Starting at the first line of the data below, retype every line up to and including the one containing "All notable changes".
**********
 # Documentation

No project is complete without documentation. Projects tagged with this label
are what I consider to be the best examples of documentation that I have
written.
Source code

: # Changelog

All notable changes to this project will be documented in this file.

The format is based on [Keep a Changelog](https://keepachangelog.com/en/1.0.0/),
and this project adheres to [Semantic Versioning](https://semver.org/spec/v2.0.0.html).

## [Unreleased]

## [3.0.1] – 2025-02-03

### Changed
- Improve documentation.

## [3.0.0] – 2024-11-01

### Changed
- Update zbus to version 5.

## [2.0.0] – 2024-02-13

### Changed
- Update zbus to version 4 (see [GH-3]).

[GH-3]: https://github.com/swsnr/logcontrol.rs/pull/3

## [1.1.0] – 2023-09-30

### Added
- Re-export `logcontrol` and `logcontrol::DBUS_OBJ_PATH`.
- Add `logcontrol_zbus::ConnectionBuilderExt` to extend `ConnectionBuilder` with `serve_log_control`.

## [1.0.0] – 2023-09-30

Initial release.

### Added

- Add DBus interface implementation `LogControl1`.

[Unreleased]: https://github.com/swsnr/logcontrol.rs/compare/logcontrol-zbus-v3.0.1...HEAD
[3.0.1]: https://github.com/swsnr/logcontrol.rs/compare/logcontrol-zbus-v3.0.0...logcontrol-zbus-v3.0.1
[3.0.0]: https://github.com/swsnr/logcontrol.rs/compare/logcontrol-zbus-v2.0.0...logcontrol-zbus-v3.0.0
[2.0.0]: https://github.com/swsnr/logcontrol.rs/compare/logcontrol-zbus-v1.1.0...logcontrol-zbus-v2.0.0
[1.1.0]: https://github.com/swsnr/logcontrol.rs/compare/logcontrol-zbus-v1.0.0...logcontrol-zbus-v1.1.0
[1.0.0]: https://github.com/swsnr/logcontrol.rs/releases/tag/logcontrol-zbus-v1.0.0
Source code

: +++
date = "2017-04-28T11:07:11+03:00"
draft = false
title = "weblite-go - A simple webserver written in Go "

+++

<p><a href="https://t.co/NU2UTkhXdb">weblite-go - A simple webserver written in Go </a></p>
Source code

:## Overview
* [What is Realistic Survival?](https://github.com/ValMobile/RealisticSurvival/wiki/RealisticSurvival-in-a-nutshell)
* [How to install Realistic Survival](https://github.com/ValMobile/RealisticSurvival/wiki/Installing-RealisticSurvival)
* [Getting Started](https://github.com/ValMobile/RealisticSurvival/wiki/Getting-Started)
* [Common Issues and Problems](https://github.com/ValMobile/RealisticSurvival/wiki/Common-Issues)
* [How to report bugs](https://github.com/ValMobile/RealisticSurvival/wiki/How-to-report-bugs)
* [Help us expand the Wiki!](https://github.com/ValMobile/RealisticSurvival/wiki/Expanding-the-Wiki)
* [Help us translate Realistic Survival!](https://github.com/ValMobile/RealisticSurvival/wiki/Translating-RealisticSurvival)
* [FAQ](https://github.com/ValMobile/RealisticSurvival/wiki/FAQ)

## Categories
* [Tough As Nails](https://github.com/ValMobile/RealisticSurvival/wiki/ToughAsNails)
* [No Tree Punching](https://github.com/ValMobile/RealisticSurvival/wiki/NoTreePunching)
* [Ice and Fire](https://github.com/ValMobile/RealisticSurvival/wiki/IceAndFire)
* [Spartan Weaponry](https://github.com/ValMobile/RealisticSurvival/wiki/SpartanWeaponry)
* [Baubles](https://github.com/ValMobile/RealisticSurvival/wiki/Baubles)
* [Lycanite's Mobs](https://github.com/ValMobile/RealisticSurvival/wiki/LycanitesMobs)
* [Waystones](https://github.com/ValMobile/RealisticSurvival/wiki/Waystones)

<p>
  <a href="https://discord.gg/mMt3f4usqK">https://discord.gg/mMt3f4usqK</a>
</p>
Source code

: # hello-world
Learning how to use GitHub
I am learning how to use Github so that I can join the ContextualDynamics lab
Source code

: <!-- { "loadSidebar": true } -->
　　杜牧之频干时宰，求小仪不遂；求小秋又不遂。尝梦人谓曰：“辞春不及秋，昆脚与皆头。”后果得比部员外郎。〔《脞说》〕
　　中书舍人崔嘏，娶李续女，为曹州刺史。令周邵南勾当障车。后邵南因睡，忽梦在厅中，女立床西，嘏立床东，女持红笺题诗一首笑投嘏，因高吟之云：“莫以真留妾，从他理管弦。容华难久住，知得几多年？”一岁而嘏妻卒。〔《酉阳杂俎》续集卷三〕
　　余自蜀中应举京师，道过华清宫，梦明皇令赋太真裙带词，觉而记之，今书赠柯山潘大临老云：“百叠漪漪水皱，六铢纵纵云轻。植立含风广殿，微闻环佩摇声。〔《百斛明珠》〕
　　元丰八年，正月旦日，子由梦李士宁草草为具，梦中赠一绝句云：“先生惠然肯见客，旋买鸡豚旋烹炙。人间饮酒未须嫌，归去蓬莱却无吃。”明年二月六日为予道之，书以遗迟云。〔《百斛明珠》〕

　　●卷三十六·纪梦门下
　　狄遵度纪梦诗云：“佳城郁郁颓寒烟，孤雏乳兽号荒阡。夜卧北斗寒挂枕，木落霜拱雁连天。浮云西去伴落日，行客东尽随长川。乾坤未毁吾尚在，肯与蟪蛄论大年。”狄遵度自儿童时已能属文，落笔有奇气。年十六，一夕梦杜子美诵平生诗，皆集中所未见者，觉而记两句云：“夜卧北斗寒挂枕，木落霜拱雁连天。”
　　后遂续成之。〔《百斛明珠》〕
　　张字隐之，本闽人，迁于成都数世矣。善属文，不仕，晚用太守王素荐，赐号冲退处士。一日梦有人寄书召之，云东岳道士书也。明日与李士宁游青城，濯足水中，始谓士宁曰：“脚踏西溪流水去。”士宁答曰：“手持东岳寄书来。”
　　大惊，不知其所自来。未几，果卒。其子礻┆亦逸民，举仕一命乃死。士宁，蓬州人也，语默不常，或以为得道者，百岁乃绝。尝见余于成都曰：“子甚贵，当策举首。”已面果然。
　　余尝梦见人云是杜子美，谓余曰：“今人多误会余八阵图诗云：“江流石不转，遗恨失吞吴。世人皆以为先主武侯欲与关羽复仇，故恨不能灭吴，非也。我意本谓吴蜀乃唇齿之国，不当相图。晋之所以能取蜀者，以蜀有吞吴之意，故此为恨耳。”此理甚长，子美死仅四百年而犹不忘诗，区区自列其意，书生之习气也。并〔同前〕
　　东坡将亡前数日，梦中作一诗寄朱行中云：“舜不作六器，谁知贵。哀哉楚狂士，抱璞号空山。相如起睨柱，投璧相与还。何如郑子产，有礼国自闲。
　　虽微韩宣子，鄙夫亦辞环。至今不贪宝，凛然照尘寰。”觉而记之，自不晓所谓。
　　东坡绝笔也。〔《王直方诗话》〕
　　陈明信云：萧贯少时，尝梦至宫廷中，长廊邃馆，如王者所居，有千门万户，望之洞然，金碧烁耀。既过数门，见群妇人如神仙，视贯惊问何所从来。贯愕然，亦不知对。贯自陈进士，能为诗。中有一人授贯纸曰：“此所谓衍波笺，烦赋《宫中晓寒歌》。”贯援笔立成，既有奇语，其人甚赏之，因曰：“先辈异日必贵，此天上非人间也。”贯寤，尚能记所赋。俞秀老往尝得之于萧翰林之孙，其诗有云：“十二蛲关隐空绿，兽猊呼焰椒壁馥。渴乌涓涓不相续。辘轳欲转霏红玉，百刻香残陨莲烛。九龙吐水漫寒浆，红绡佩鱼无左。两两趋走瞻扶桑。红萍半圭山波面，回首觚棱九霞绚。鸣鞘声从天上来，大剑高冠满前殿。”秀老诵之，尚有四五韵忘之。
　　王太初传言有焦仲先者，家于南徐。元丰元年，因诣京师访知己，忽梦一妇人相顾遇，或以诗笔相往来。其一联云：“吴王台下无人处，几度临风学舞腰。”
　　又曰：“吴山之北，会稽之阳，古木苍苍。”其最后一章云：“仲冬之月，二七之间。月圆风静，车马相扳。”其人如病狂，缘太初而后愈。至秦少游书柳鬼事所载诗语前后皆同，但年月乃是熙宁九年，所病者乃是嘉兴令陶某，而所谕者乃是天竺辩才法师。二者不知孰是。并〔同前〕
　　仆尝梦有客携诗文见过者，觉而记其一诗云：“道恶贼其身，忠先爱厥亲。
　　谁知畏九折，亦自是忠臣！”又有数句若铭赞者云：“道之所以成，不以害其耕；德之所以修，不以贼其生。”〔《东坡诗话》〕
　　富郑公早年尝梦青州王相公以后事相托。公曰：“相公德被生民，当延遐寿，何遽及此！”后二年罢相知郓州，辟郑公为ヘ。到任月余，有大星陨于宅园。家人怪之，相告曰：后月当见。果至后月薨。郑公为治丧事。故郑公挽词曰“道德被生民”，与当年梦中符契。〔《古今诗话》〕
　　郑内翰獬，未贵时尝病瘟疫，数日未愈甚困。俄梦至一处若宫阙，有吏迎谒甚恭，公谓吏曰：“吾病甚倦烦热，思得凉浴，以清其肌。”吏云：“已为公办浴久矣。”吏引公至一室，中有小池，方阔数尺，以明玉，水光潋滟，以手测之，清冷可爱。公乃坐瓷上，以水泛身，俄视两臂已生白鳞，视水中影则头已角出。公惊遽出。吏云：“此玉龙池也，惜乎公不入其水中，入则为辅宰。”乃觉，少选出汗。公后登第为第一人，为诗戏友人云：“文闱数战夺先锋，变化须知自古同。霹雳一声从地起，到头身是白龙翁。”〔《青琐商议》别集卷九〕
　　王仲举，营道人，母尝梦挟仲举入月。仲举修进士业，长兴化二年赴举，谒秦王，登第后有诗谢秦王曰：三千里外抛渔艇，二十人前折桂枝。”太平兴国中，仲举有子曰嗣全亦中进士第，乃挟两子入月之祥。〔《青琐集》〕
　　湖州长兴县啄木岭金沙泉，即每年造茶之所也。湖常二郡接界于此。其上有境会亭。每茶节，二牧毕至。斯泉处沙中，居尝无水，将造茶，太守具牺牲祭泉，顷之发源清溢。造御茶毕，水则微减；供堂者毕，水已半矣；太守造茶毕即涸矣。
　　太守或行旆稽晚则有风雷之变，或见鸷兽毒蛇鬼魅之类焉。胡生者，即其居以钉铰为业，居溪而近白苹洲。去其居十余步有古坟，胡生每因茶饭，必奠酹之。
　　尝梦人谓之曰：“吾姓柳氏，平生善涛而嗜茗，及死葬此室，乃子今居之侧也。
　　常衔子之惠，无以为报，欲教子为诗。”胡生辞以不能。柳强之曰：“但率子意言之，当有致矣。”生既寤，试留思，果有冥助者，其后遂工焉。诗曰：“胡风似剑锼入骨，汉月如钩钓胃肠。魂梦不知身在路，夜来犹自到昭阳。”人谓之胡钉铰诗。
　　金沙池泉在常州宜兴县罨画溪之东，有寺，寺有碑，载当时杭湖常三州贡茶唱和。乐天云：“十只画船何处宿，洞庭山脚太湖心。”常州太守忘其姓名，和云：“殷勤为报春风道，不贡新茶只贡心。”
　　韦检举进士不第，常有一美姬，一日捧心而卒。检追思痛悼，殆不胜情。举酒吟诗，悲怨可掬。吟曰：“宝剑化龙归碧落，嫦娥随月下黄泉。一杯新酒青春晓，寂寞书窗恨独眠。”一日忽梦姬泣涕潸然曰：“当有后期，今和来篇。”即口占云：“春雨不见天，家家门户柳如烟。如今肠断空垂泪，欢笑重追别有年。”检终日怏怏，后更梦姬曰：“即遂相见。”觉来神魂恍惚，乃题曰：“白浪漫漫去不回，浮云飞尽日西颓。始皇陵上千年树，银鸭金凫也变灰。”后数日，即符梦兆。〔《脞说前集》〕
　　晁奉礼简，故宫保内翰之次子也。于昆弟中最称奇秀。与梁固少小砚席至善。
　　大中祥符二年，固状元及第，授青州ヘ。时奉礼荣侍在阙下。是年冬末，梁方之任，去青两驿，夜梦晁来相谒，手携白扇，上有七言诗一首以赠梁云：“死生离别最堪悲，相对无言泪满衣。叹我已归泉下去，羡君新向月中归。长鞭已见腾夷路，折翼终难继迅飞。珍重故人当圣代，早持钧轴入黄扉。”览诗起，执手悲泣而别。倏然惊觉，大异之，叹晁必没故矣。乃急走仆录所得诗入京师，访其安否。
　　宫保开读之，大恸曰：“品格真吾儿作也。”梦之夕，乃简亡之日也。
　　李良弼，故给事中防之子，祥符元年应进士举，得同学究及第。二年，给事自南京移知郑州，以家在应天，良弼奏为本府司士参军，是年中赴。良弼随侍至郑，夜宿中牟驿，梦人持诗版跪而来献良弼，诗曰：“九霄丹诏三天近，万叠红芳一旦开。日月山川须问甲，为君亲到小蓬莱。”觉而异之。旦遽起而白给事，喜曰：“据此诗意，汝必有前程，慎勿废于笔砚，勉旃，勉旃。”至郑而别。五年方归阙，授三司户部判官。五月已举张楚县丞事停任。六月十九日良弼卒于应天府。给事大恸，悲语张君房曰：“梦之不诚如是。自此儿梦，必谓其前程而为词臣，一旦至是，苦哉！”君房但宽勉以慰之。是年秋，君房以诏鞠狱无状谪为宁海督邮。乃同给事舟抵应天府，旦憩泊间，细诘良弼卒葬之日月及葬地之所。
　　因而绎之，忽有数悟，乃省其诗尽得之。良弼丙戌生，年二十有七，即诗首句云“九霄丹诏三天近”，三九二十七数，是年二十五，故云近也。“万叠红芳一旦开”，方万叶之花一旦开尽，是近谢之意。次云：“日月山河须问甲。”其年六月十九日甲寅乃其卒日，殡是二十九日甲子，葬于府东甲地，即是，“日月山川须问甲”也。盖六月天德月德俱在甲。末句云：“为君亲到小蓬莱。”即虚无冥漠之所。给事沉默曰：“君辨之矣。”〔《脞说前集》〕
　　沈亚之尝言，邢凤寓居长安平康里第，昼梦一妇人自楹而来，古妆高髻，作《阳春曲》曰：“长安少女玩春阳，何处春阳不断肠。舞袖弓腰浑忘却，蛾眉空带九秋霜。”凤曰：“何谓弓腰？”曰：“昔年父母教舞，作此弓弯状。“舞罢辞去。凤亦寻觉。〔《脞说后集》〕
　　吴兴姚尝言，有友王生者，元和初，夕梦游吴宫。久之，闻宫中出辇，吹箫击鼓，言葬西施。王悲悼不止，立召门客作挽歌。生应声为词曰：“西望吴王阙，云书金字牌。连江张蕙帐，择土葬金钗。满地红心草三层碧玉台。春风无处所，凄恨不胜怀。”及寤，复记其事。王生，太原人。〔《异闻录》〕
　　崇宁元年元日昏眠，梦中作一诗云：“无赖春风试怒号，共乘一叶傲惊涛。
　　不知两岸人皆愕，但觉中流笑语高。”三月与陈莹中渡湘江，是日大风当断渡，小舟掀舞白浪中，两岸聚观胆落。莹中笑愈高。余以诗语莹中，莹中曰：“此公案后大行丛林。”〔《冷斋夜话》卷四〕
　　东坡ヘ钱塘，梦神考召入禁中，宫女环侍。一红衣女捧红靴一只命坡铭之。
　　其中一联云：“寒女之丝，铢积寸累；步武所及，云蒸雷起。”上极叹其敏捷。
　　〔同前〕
**********
> [WRITTEN RESPONSE]
 # Documentation

No project is complete without documentation. Projects tagged with this label
are what I consider to be the best examples of documentation that I have
written.
Source code

: # Changelog

All notable changes to this project will be documented in this file.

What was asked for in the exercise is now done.